Top of INFORMATION PROVIDED

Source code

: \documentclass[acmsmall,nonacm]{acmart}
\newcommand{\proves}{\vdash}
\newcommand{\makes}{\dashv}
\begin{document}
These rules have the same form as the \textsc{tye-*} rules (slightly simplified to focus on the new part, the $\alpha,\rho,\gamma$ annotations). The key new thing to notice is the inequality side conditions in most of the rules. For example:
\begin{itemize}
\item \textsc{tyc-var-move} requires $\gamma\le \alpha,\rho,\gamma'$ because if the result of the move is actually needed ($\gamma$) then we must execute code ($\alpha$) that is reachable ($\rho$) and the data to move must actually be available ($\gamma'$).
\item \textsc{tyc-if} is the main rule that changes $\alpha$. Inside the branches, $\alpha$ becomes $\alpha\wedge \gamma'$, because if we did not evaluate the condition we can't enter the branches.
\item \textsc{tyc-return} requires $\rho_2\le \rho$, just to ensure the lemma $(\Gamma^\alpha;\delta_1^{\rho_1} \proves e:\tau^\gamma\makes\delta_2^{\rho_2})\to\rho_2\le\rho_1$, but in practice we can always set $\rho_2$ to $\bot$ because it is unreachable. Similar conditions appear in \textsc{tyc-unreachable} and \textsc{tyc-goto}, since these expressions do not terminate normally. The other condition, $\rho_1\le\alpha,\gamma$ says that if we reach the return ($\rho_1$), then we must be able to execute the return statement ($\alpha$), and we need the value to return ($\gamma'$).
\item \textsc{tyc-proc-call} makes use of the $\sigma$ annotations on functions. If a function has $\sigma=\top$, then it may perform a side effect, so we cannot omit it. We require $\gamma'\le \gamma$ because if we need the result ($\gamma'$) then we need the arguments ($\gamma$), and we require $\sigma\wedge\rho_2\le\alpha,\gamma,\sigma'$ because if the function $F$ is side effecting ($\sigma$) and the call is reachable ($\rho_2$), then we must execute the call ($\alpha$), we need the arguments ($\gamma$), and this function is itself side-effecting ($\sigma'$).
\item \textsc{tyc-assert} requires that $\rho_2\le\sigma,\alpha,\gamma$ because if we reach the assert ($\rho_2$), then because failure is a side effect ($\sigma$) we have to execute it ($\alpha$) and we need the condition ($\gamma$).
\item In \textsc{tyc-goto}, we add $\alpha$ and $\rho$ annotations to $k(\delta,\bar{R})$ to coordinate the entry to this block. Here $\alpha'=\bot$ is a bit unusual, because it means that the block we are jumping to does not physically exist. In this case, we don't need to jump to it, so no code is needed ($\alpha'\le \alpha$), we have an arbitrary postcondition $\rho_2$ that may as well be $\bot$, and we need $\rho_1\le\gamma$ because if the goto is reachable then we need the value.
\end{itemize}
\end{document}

Bottom of INFORMATION PROVIDED

--- EXERCISE BRIEF ---
Search the entries for the word "newcommand" and show every line that has it.

--- THE ANSWER ---
\newcommand{\proves}{\vdash}
\newcommand{\makes}{\dashv}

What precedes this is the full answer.